* Excerpted records *

Start of Block

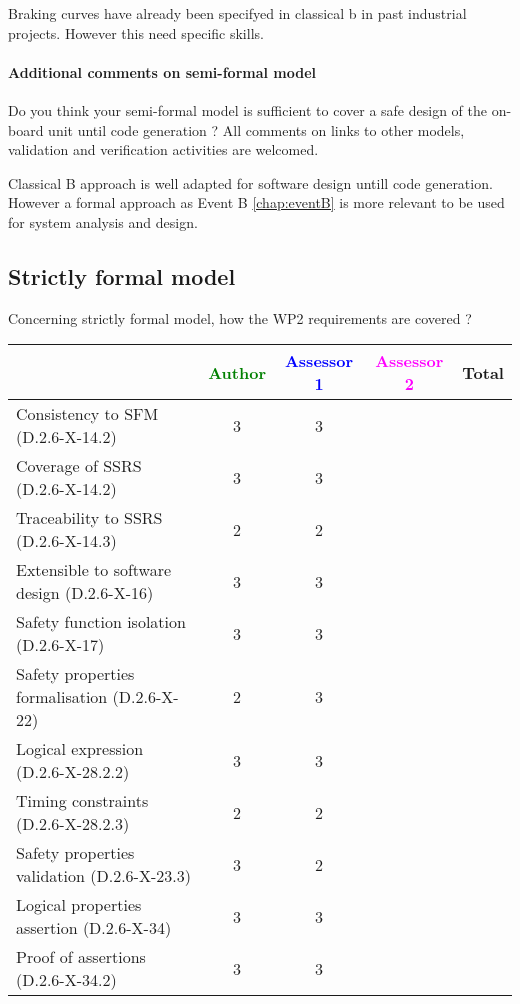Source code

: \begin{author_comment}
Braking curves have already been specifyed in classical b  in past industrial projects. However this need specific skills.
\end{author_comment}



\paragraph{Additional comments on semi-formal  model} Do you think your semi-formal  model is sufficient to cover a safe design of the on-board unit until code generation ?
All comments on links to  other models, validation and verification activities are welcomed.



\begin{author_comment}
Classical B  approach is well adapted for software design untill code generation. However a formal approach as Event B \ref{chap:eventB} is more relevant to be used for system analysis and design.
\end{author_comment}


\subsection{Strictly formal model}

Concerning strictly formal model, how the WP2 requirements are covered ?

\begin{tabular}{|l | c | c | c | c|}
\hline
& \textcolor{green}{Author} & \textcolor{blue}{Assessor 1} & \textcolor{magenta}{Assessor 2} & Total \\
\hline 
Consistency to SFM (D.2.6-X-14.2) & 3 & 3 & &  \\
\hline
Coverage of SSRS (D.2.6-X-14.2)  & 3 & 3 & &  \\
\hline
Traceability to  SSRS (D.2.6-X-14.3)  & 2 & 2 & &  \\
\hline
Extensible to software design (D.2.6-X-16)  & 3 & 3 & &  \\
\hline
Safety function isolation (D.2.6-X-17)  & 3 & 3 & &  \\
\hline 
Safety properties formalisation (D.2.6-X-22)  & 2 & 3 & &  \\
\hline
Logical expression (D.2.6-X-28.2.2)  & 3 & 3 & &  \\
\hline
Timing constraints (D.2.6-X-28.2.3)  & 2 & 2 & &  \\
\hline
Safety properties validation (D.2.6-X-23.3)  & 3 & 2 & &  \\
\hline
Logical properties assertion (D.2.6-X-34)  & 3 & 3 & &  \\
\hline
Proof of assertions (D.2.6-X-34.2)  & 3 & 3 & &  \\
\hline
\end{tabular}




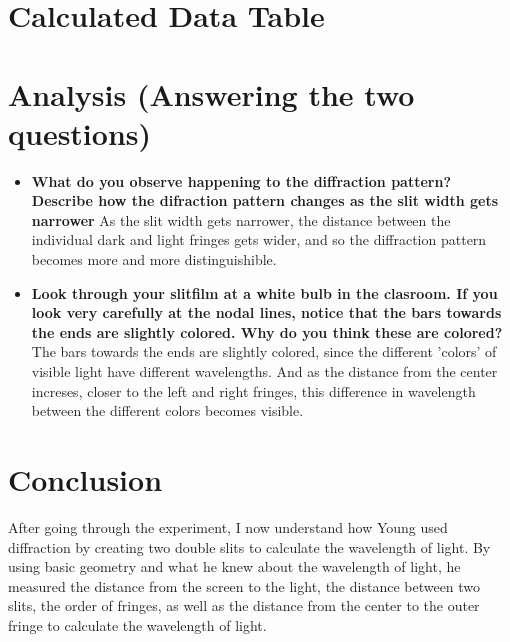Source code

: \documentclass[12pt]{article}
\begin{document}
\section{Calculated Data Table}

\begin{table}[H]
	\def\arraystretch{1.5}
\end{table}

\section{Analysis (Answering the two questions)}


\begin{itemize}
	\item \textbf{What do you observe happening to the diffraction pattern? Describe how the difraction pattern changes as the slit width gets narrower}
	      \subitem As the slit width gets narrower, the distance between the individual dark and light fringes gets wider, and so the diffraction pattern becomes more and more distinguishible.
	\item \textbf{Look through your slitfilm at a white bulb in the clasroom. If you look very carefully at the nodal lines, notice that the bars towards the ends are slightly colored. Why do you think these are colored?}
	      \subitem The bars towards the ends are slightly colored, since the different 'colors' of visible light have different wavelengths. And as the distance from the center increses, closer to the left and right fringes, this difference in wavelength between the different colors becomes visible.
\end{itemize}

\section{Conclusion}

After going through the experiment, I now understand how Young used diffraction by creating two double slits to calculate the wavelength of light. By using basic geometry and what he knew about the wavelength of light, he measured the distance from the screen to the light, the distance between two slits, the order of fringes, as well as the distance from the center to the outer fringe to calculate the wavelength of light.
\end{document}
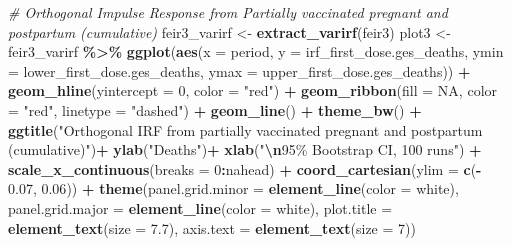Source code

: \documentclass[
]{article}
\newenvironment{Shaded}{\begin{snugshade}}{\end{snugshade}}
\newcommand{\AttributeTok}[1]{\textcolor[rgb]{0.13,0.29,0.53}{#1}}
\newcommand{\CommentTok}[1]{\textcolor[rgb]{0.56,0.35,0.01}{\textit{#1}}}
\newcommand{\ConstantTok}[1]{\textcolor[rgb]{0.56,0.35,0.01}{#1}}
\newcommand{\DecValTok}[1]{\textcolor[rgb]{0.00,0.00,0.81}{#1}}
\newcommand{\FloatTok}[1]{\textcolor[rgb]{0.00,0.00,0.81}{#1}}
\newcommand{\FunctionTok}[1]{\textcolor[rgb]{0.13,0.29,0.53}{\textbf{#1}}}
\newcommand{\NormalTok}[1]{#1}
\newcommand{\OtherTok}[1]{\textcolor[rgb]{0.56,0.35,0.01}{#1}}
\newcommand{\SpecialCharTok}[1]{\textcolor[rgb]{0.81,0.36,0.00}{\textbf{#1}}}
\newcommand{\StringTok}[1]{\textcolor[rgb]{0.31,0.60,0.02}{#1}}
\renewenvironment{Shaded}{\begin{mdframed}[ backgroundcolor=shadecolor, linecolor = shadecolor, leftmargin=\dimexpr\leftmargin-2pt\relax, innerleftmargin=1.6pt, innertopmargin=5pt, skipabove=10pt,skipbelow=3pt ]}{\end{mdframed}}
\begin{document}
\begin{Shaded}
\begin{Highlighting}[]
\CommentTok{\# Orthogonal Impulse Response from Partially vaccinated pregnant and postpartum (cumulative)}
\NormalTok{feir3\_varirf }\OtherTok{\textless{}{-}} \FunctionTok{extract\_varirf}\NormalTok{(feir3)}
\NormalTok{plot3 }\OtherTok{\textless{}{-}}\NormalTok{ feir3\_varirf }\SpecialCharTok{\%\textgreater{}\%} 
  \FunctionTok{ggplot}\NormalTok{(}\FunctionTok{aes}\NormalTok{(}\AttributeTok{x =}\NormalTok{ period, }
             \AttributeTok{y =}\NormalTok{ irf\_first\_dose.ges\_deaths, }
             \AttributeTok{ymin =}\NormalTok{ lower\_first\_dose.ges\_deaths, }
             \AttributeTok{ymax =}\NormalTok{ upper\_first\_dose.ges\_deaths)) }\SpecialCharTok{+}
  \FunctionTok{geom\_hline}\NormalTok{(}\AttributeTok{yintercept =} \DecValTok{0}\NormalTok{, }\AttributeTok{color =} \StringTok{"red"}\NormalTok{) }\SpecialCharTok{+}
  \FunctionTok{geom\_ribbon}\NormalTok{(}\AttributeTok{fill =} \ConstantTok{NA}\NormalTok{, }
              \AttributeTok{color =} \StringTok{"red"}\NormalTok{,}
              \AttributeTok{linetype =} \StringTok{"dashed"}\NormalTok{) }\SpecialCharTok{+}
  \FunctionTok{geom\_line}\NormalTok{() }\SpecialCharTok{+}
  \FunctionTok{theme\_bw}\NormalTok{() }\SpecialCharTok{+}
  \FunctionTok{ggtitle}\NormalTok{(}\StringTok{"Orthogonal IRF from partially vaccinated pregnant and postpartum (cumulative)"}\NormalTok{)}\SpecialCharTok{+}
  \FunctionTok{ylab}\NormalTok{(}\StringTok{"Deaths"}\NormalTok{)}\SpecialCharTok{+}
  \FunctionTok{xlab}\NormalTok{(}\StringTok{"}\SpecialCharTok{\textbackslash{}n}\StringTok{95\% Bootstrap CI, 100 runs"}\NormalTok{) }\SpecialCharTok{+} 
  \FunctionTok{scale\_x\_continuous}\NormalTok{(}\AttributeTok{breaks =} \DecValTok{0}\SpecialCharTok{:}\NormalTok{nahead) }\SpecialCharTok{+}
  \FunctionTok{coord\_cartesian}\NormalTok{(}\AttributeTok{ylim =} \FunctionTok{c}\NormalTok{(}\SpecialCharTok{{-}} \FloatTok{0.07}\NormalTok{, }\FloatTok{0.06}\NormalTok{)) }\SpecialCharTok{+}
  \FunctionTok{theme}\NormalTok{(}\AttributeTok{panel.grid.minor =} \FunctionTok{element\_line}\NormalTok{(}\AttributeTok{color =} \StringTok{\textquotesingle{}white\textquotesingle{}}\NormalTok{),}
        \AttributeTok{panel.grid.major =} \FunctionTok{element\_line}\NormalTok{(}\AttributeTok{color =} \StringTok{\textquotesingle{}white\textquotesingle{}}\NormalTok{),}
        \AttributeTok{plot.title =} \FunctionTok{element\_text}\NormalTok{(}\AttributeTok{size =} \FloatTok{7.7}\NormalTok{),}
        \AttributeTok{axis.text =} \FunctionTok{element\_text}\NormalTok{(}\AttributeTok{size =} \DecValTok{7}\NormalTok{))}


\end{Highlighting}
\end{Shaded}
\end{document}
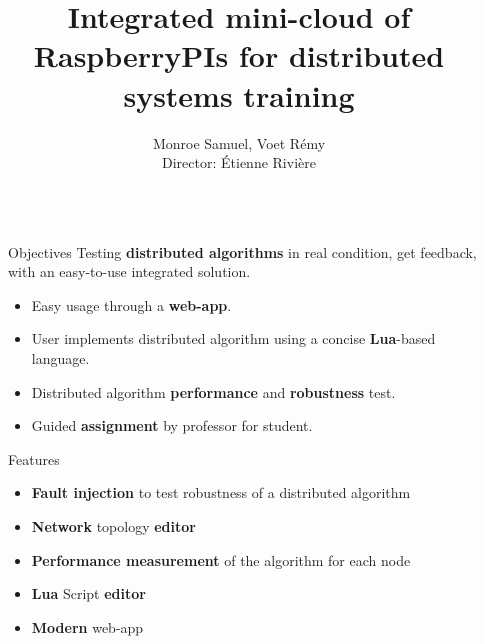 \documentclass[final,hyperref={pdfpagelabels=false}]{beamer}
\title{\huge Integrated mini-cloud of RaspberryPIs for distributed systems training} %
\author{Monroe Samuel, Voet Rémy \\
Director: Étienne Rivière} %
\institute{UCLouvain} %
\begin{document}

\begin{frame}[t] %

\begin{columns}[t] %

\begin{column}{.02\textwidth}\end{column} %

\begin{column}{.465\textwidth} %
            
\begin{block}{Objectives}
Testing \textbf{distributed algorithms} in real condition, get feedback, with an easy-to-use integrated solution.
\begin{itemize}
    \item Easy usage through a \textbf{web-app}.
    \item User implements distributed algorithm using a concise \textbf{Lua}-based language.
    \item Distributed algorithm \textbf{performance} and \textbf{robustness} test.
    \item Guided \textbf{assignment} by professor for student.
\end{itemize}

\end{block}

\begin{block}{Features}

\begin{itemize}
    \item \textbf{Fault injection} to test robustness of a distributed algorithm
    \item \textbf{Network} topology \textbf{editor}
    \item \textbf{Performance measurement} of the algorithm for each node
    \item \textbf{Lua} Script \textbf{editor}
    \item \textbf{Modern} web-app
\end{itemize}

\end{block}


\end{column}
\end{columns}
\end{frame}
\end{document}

End of Block
Start of Block

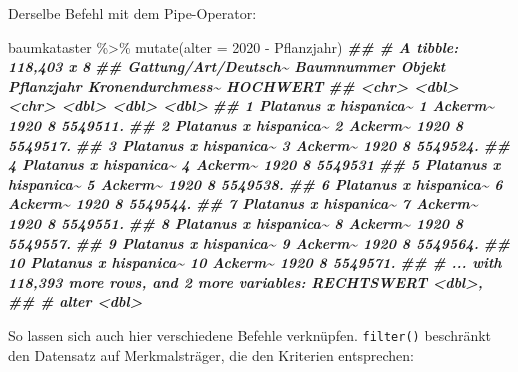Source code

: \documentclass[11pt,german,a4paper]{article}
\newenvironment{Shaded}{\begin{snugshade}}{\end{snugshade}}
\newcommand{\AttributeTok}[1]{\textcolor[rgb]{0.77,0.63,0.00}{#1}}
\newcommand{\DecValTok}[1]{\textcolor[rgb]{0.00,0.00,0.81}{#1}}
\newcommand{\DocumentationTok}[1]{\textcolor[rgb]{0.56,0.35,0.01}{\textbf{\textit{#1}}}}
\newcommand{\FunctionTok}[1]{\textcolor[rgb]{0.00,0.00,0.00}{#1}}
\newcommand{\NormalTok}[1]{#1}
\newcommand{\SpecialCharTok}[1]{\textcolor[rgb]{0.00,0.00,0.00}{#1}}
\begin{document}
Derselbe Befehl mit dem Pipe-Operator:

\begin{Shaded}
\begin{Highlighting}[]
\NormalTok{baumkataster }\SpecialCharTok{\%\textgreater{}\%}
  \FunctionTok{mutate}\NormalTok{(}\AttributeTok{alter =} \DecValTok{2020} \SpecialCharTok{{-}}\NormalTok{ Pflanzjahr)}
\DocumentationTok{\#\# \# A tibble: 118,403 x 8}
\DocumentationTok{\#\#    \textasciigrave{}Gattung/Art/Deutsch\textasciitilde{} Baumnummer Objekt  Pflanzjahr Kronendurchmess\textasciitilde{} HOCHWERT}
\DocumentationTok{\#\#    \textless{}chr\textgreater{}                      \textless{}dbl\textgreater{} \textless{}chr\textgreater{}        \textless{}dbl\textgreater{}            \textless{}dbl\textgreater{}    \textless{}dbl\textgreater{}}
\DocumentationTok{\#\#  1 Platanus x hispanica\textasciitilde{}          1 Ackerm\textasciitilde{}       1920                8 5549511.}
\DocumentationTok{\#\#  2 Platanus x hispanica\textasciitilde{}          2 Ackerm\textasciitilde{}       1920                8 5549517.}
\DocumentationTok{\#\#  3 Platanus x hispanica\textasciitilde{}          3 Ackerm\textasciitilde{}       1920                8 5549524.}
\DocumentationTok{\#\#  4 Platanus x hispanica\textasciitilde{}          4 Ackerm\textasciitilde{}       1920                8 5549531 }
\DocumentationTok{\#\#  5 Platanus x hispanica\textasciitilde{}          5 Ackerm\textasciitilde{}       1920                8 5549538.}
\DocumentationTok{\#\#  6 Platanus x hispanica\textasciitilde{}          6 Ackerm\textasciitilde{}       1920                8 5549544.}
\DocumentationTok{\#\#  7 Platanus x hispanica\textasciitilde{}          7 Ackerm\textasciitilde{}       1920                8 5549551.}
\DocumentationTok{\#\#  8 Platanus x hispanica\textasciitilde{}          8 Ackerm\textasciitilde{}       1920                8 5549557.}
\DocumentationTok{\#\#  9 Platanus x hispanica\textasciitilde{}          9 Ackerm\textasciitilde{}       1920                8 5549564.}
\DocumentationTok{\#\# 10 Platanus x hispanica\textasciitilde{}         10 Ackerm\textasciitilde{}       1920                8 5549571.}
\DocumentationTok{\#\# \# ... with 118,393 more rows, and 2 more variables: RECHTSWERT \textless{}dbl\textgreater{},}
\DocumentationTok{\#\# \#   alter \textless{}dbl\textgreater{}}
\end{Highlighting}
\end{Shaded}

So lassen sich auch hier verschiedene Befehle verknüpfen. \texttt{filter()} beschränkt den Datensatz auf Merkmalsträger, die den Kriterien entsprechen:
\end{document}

End of Block

* Exercise objective *
Search the entries above for the string "properties". Copy each line in which it appears.

* Output of the task *
Safety properties formalisation (D.2.6-X-22)  & 2 & 3 & &  \\
Safety properties validation (D.2.6-X-23.3)  & 3 & 2 & &  \\
Logical properties assertion (D.2.6-X-34)  & 3 & 3 & &  \\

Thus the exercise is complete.